**EXERCISE INPUTS:**
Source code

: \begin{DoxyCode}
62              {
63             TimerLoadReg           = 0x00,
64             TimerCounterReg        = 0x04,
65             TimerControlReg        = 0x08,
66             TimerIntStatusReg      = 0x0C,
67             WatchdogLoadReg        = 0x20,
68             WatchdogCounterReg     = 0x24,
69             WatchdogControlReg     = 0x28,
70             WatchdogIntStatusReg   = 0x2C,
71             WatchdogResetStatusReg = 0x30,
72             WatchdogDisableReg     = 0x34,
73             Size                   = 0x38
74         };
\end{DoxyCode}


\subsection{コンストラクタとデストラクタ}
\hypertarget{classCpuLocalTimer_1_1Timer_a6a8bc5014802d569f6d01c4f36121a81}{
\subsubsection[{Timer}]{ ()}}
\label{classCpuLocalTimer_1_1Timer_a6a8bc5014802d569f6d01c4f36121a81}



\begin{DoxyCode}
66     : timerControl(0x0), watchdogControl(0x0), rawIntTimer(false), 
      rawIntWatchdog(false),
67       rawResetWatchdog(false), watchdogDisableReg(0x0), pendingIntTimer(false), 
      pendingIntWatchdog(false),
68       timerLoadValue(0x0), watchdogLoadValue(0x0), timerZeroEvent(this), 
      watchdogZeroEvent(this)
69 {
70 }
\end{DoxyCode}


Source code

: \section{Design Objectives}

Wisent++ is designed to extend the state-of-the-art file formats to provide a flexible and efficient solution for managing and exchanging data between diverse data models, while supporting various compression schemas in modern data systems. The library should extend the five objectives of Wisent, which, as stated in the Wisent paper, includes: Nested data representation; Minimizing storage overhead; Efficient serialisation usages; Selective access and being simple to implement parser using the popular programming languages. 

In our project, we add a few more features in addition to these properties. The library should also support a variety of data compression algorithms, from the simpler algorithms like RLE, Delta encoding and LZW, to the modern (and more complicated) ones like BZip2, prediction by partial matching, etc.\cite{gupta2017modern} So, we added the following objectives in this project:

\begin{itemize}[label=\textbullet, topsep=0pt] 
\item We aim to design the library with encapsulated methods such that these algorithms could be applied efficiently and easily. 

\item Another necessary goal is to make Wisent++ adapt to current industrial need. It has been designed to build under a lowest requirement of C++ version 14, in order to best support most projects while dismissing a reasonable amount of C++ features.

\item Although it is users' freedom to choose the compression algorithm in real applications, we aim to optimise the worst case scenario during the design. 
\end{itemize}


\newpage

**WHAT YOU NEED TO DO:** Taking care to miss no line, set down the whole listing above exactly.

**ANSWER SECTION:**
Source code

: \begin{DoxyCode}
62              {
63             TimerLoadReg           = 0x00,
64             TimerCounterReg        = 0x04,
65             TimerControlReg        = 0x08,
66             TimerIntStatusReg      = 0x0C,
67             WatchdogLoadReg        = 0x20,
68             WatchdogCounterReg     = 0x24,
69             WatchdogControlReg     = 0x28,
70             WatchdogIntStatusReg   = 0x2C,
71             WatchdogResetStatusReg = 0x30,
72             WatchdogDisableReg     = 0x34,
73             Size                   = 0x38
74         };
\end{DoxyCode}


\subsection{コンストラクタとデストラクタ}
\hypertarget{classCpuLocalTimer_1_1Timer_a6a8bc5014802d569f6d01c4f36121a81}{
\subsubsection[{Timer}]{ ()}}
\label{classCpuLocalTimer_1_1Timer_a6a8bc5014802d569f6d01c4f36121a81}



\begin{DoxyCode}
66     : timerControl(0x0), watchdogControl(0x0), rawIntTimer(false), 
      rawIntWatchdog(false),
67       rawResetWatchdog(false), watchdogDisableReg(0x0), pendingIntTimer(false), 
      pendingIntWatchdog(false),
68       timerLoadValue(0x0), watchdogLoadValue(0x0), timerZeroEvent(this), 
      watchdogZeroEvent(this)
69 {
70 }
\end{DoxyCode}


Source code

: \section{Design Objectives}

Wisent++ is designed to extend the state-of-the-art file formats to provide a flexible and efficient solution for managing and exchanging data between diverse data models, while supporting various compression schemas in modern data systems. The library should extend the five objectives of Wisent, which, as stated in the Wisent paper, includes: Nested data representation; Minimizing storage overhead; Efficient serialisation usages; Selective access and being simple to implement parser using the popular programming languages. 

In our project, we add a few more features in addition to these properties. The library should also support a variety of data compression algorithms, from the simpler algorithms like RLE, Delta encoding and LZW, to the modern (and more complicated) ones like BZip2, prediction by partial matching, etc.\cite{gupta2017modern} So, we added the following objectives in this project:

\begin{itemize}[label=\textbullet, topsep=0pt] 
\item We aim to design the library with encapsulated methods such that these algorithms could be applied efficiently and easily. 

\item Another necessary goal is to make Wisent++ adapt to current industrial need. It has been designed to build under a lowest requirement of C++ version 14, in order to best support most projects while dismissing a reasonable amount of C++ features.

\item Although it is users' freedom to choose the compression algorithm in real applications, we aim to optimise the worst case scenario during the design. 
\end{itemize}


\newpage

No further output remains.